- Removing the inessentials is not a form of punishment; it is an act of joy.
- “He who knows that he has enough–is rich” (Tao te Ching).
- “The highest goodness is like water” (Peter France, Hermits: The Insights of Solitude).
- My defects have been pride and prejudice. I grew up with an overvaluation of my own self-worth and with an undervaluation of the worth of others. Then I felt shame and a sense of injustice. These–admonitions–have shown me the way forward.
- “The monk’s fast dries up the stream of voluptuousness” (France, p. 35).
- “Abbas Macarins used to say that a bad word will make even a good person bad, but a good word will make even a bad person good” (Anecdote in France, p. 29).

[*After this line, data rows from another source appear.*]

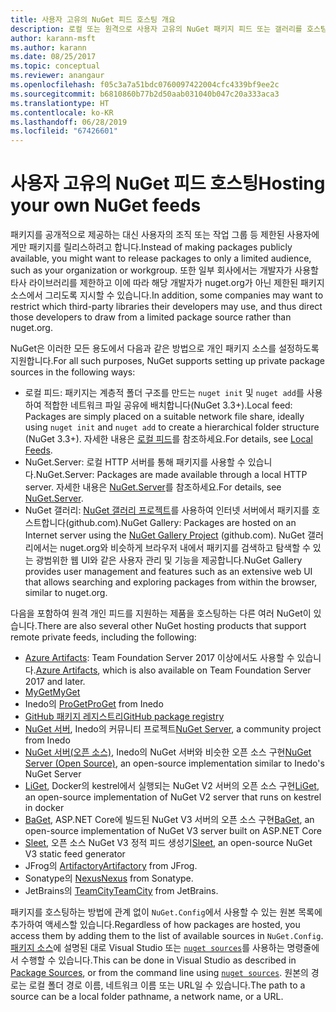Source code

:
 ```yaml
---
title: 사용자 고유의 NuGet 피드 호스팅 개요
description: 로컬 또는 원격으로 사용자 고유의 NuGet 패키지 피드 또는 갤러리를 호스팅하기 위한 개요입니다.
author: karann-msft
ms.author: karann
ms.date: 08/25/2017
ms.topic: conceptual
ms.reviewer: anangaur
ms.openlocfilehash: f05c3a7a51bdc0760097422004cfc4339bf9ee2c
ms.sourcegitcommit: b6810860b77b2d50aab031040b047c20a333aca3
ms.translationtype: HT
ms.contentlocale: ko-KR
ms.lasthandoff: 06/28/2019
ms.locfileid: "67426601"
---
```

# <a name="hosting-your-own-nuget-feeds"></a><span data-ttu-id="bbe62-103">사용자 고유의 NuGet 피드 호스팅</span><span class="sxs-lookup"><span data-stu-id="bbe62-103">Hosting your own NuGet feeds</span></span>

<span data-ttu-id="bbe62-104">패키지를 공개적으로 제공하는 대신 사용자의 조직 또는 작업 그룹 등 제한된 사용자에게만 패키지를 릴리스하려고 합니다.</span><span class="sxs-lookup"><span data-stu-id="bbe62-104">Instead of making packages publicly available, you might want to release packages to only a limited audience, such as your organization or workgroup.</span></span> <span data-ttu-id="bbe62-105">또한 일부 회사에서는 개발자가 사용할 타사 라이브러리를 제한하고 이에 따라 해당 개발자가 nuget.org가 아닌 제한된 패키지 소스에서 그리도록 지시할 수 있습니다.</span><span class="sxs-lookup"><span data-stu-id="bbe62-105">In addition, some companies may want to restrict which third-party libraries their developers may use, and thus direct those developers to draw from a limited package source rather than nuget.org.</span></span>

<span data-ttu-id="bbe62-106">NuGet은 이러한 모든 용도에서 다음과 같은 방법으로 개인 패키지 소스를 설정하도록 지원합니다.</span><span class="sxs-lookup"><span data-stu-id="bbe62-106">For all such purposes, NuGet supports setting up private package sources in the following ways:</span></span>

- <span data-ttu-id="bbe62-107">로컬 피드: 패키지는 계층적 폴더 구조를 만드는 `nuget init` 및 `nuget add`를 사용하여 적합한 네트워크 파일 공유에 배치합니다(NuGet 3.3+).</span><span class="sxs-lookup"><span data-stu-id="bbe62-107">Local feed: Packages are simply placed on a suitable network file share, ideally using `nuget init` and `nuget add` to create a hierarchical folder structure (NuGet 3.3+).</span></span> <span data-ttu-id="bbe62-108">자세한 내용은 [로컬 피드](../hosting-packages/local-feeds.md)를 참조하세요.</span><span class="sxs-lookup"><span data-stu-id="bbe62-108">For details, see [Local Feeds](../hosting-packages/local-feeds.md).</span></span>
- <span data-ttu-id="bbe62-109">NuGet.Server: 로컬 HTTP 서버를 통해 패키지를 사용할 수 있습니다.</span><span class="sxs-lookup"><span data-stu-id="bbe62-109">NuGet.Server: Packages are made available through a local HTTP server.</span></span> <span data-ttu-id="bbe62-110">자세한 내용은 [NuGet.Server](../hosting-packages/nuget-server.md)를 참조하세요.</span><span class="sxs-lookup"><span data-stu-id="bbe62-110">For details, see [NuGet.Server](../hosting-packages/nuget-server.md).</span></span>
- <span data-ttu-id="bbe62-111">NuGet 갤러리: [NuGet 갤러리 프로젝트](https://github.com/NuGet/NuGetGallery#build-and-run-the-gallery-in-arbitrary-number-easy-steps)를 사용하여 인터넷 서버에서 패키지를 호스트합니다(github.com).</span><span class="sxs-lookup"><span data-stu-id="bbe62-111">NuGet Gallery: Packages are hosted on an Internet server using the [NuGet Gallery Project](https://github.com/NuGet/NuGetGallery#build-and-run-the-gallery-in-arbitrary-number-easy-steps) (github.com).</span></span> <span data-ttu-id="bbe62-112">NuGet 갤러리에서는 nuget.org와 비슷하게 브라우저 내에서 패키지를 검색하고 탐색할 수 있는 광범위한 웹 UI와 같은 사용자 관리 및 기능을 제공합니다.</span><span class="sxs-lookup"><span data-stu-id="bbe62-112">NuGet Gallery provides user management and features such as an extensive web UI that allows searching and exploring packages from within the browser, similar to nuget.org.</span></span>

<span data-ttu-id="bbe62-113">다음을 포함하여 원격 개인 피드를 지원하는 제품을 호스팅하는 다른 여러 NuGet이 있습니다.</span><span class="sxs-lookup"><span data-stu-id="bbe62-113">There are also several other NuGet hosting products that support remote private feeds, including the following:</span></span>

- <span data-ttu-id="bbe62-114">[Azure Artifacts](https://www.visualstudio.com/docs/package/nuget/publish): Team Foundation Server 2017 이상에서도 사용할 수 있습니다.</span><span class="sxs-lookup"><span data-stu-id="bbe62-114">[Azure Artifacts](https://www.visualstudio.com/docs/package/nuget/publish), which is also available on Team Foundation Server 2017 and later.</span></span>
- [<span data-ttu-id="bbe62-115">MyGet</span><span class="sxs-lookup"><span data-stu-id="bbe62-115">MyGet</span></span>](http://myget.org)
- <span data-ttu-id="bbe62-116">Inedo의 [ProGet](http://inedo.com/proget)</span><span class="sxs-lookup"><span data-stu-id="bbe62-116">[ProGet](http://inedo.com/proget) from Inedo</span></span>
- [<span data-ttu-id="bbe62-117">GitHub 패키지 레지스트리</span><span class="sxs-lookup"><span data-stu-id="bbe62-117">GitHub package registry</span></span>](https://help.github.com/articles/configuring-nuget-for-use-with-github-package-registry)
- <span data-ttu-id="bbe62-118">[NuGet 서버](http://nugetserver.net/), Inedo의 커뮤니티 프로젝트</span><span class="sxs-lookup"><span data-stu-id="bbe62-118">[NuGet Server](http://nugetserver.net/), a community project from Inedo</span></span>
- <span data-ttu-id="bbe62-119">[NuGet 서버(오픈 소스)](http://nuget-server.net), Inedo의 NuGet 서버와 비슷한 오픈 소스 구현</span><span class="sxs-lookup"><span data-stu-id="bbe62-119">[NuGet Server (Open Source)](http://nuget-server.net), an open-source implementation similar to Inedo's NuGet Server</span></span>
- <span data-ttu-id="bbe62-120">[LiGet](https://github.com/ai-traders/liget), Docker의 kestrel에서 실행되는 NuGet V2 서버의 오픈 소스 구현</span><span class="sxs-lookup"><span data-stu-id="bbe62-120">[LiGet](https://github.com/ai-traders/liget), an open-source implementation of NuGet V2 server that runs on kestrel in docker</span></span>
- <span data-ttu-id="bbe62-121">[BaGet](https://github.com/loic-sharma/BaGet), ASP.NET Core에 빌드된 NuGet V3 서버의 오픈 소스 구현</span><span class="sxs-lookup"><span data-stu-id="bbe62-121">[BaGet](https://github.com/loic-sharma/BaGet), an open-source implementation of NuGet V3 server built on ASP.NET Core</span></span>
- <span data-ttu-id="bbe62-122">[Sleet](https://github.com/emgarten/sleet), 오픈 소스 NuGet V3 정적 피드 생성기</span><span class="sxs-lookup"><span data-stu-id="bbe62-122">[Sleet](https://github.com/emgarten/sleet), an open-source NuGet V3 static feed generator</span></span>
- <span data-ttu-id="bbe62-123">JFrog의 [Artifactory](https://www.jfrog.com/artifactory/)</span><span class="sxs-lookup"><span data-stu-id="bbe62-123">[Artifactory](https://www.jfrog.com/artifactory/) from JFrog.</span></span>
- <span data-ttu-id="bbe62-124">Sonatype의 [Nexus](http://www.sonatype.org/nexus/)</span><span class="sxs-lookup"><span data-stu-id="bbe62-124">[Nexus](http://www.sonatype.org/nexus/) from Sonatype.</span></span>
- <span data-ttu-id="bbe62-125">JetBrains의 [TeamCity](https://www.jetbrains.com/teamcity/)</span><span class="sxs-lookup"><span data-stu-id="bbe62-125">[TeamCity](https://www.jetbrains.com/teamcity/) from JetBrains.</span></span>

<span data-ttu-id="bbe62-126">패키지를 호스팅하는 방법에 관계 없이 `NuGet.Config`에서 사용할 수 있는 원본 목록에 추가하여 액세스할 있습니다.</span><span class="sxs-lookup"><span data-stu-id="bbe62-126">Regardless of how packages are hosted, you access them by adding them to the list of available sources in `NuGet.Config`.</span></span> <span data-ttu-id="bbe62-127">[패키지 소스](../tools/package-manager-ui.md#package-sources)에 설명된 대로 Visual Studio 또는 [`nuget sources`](../tools/cli-ref-sources.md)를 사용하는 명령줄에서 수행할 수 있습니다.</span><span class="sxs-lookup"><span data-stu-id="bbe62-127">This can be done in Visual Studio as described in [Package Sources](../tools/package-manager-ui.md#package-sources), or from the command line using [`nuget sources`](../tools/cli-ref-sources.md).</span></span> <span data-ttu-id="bbe62-128">원본의 경로는 로컬 폴더 경로 이름, 네트워크 이름 또는 URL일 수 있습니다.</span><span class="sxs-lookup"><span data-stu-id="bbe62-128">The path to a source can be a local folder pathname, a network name, or a URL.</span></span>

- The corridors of the past are wider than we think. On Monday, I dwelt in the walking memory of my childhood home for all eternity.
- A tree shimmering in the wind is too much to take in. To do it justice, one must adopt a new way of seeing.
- It has been held, not least by me, that self-control is wanting in the present age. This is no doubt true, but it is also untrue. It is untrue because one thinks nothing of self-control when the environment in which self-control had mattered has changed. I thought nothing of checking my email or of fulfilling my worldly affairs when I existed in the physical/supra-physical space of the sanctuary. The lesson is that self-control is not a question when one’s environment is conducive to something higher.
- Practical affairs do come calling: sometimes in the guise of a UPS man ringing the doorbell with a sidelong glance.